Rigging Selection: The Barbarian Jig Head Series is the only jig I’ll use for tarpon fishing. It offers superior penetration and holding power. The unique sickle bend in the hook shank easily holds onto a leaping tarpon. I find most passes and bridges in the 12′ – 25′ depths are best fished with a 10/0 Barbarian 1oz Jig Head. When tidal current peaks, you may need to fish up to 2oz for a short period until the tide begins to slack.
Bait Selection: HDUV 9inch Jigging and 8″ Paddle Tail Swim Baits. After months of testing and catching, I can honestly say there is an increased number of bites/hookups while using the new HDUV baits.
Why this bait: The larger profile and extra durable rubber is ideal for hard hitting tarpon. The over sized heads on the soft baits push more water, stimulating the tarpon’s lateral line.
Colors: Black/Purple Flake is my first choice when targeting fish at night, this dark color offers the highest contrast at night and usually is all that is needed. When fish are not responding to black, I’ll switch over to the Chartreuse/Tinker Mac or Bone/Silver Flake colors. Some nights the fish are very color selective, other nights it’s just the profile, size and action that are triggering the bite.
Retrieve: Baits can be worked three different ways. I’ll alternate the retrieve and speed depending on the fish’s behavior and position around structure.
Mid Water: Often the most effective for tarpon, working jigs in the middle water column keeps the bait right in the strike zone. I’ll let the bait drop between a 5 to 8 count, (approx 6′ – 10′ deep) then begin making alternating double or single sharp, short jigging motions with the rod. The rod only needs to move about 10″ to make the lure dart. Long, swinging motions move the jig too slowly to trigger a reaction bite.
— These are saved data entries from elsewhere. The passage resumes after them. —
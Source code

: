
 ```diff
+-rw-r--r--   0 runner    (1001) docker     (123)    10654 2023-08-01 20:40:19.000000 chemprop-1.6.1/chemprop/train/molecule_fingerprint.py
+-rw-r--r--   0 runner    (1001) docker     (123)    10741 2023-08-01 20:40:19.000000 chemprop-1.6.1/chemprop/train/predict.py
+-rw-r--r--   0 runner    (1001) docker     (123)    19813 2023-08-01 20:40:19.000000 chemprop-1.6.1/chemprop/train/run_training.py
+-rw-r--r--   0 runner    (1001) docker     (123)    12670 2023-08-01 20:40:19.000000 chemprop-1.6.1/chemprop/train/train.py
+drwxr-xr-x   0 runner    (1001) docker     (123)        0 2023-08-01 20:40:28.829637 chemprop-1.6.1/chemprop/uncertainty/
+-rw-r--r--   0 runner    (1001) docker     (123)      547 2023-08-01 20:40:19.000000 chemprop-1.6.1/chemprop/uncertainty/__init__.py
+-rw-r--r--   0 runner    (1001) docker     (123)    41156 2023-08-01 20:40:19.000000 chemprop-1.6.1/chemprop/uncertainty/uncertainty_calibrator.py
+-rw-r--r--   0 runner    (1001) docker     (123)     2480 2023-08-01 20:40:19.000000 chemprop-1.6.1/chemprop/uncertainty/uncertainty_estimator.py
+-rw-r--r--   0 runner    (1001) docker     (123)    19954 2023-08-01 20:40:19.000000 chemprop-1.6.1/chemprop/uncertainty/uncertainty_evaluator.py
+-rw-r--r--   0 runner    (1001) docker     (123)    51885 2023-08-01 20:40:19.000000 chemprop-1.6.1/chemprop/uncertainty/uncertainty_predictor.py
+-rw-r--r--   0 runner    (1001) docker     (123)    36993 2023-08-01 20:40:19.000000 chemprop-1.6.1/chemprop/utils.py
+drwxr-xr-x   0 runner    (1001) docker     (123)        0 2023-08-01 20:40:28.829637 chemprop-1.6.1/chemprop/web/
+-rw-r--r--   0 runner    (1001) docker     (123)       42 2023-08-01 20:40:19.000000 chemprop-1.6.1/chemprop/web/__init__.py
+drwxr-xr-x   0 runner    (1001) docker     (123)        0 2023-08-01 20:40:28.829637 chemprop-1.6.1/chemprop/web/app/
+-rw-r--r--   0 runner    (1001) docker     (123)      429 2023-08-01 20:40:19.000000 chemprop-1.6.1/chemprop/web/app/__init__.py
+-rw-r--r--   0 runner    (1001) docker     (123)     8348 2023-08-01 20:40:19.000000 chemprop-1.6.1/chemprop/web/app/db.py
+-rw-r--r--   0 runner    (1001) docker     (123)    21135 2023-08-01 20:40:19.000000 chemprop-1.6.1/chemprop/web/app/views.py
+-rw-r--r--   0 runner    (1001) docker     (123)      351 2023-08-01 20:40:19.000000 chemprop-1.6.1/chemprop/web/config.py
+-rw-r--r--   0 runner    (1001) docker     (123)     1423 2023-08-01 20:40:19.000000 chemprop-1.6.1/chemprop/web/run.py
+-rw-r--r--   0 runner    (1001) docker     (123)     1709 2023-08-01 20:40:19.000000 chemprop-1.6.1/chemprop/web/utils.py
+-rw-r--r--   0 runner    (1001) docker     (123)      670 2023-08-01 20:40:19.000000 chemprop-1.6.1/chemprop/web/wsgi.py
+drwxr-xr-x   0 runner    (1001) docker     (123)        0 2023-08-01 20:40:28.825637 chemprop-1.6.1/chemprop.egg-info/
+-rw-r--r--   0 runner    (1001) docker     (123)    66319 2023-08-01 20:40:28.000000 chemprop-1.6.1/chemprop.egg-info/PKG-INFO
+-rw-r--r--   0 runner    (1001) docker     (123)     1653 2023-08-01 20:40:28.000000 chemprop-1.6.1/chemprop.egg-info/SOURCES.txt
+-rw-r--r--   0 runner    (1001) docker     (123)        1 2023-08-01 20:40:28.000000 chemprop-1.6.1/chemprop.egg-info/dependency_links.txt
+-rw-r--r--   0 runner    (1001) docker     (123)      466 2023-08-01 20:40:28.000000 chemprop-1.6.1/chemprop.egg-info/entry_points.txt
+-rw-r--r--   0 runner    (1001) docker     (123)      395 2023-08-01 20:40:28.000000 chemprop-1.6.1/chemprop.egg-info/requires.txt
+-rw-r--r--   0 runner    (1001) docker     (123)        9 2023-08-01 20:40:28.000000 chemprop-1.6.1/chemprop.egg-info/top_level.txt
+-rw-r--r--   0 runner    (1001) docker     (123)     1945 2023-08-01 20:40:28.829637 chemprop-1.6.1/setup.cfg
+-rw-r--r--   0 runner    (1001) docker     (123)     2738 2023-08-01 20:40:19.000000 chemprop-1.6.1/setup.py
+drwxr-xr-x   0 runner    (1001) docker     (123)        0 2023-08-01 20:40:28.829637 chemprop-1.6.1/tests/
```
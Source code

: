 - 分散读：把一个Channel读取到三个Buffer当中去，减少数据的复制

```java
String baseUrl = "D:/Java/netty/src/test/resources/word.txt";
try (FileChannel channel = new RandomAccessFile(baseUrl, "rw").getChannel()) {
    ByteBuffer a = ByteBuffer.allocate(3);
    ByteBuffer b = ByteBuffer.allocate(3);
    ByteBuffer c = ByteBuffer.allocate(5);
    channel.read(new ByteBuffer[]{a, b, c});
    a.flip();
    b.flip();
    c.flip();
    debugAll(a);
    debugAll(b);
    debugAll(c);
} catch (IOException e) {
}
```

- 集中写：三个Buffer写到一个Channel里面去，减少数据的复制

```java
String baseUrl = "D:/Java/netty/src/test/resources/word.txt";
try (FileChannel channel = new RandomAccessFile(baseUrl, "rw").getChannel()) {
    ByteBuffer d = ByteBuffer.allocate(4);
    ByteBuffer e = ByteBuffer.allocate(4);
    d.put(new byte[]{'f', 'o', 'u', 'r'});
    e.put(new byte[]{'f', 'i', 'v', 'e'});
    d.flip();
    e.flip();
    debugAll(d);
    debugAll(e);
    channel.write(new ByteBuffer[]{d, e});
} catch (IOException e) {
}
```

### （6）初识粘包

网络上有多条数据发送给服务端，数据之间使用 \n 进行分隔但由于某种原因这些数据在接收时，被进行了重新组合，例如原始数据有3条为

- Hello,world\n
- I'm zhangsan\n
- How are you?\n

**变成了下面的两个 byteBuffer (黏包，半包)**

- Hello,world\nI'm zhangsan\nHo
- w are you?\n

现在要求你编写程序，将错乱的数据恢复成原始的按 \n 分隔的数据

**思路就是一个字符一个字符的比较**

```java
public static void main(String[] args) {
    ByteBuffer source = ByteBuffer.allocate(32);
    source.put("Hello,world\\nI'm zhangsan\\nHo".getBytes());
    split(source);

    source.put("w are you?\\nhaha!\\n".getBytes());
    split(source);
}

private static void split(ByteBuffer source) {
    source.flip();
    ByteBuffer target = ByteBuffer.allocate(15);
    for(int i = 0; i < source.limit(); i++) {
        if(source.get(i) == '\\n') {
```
Top Water: If fish are crashing bait on the surface, a simple cast and reel retrieve just below the surface is adequate. Simply cast the bait up current, let it sink for 2 seconds and begin a slow, steady reel in.
Bottom: The 2nd most effective way to get bit at night, swinging jigs with the current as they tumble across the bottom into structure accounts for a majority of my tarpon and snook. When tides are running the hardest, fish will go deep and tuck into structure. This forces the angler to get down and dirty, fishing the jigs deep into cover where the fish lie in ambush. You will probably snag regularly, but if you’re not bouncing into structure odds are, you’re not going to catch much.
Rod: Sewell Custom Rods of Fort Myers, FL offers the perfect spinning rod for casting large swim baits to tarpon. The 8′ heavy – fast action spinning rod is my only choice for these techniques.
Reel: Sustain FG 10,000 – A light weight, high capacity spinning reel with smooth drag allows the angler to comfortably cast for hours on end.
Line: 50lb Power Pro Slick Braid.
Leader: 6′ 80# Mono Leader.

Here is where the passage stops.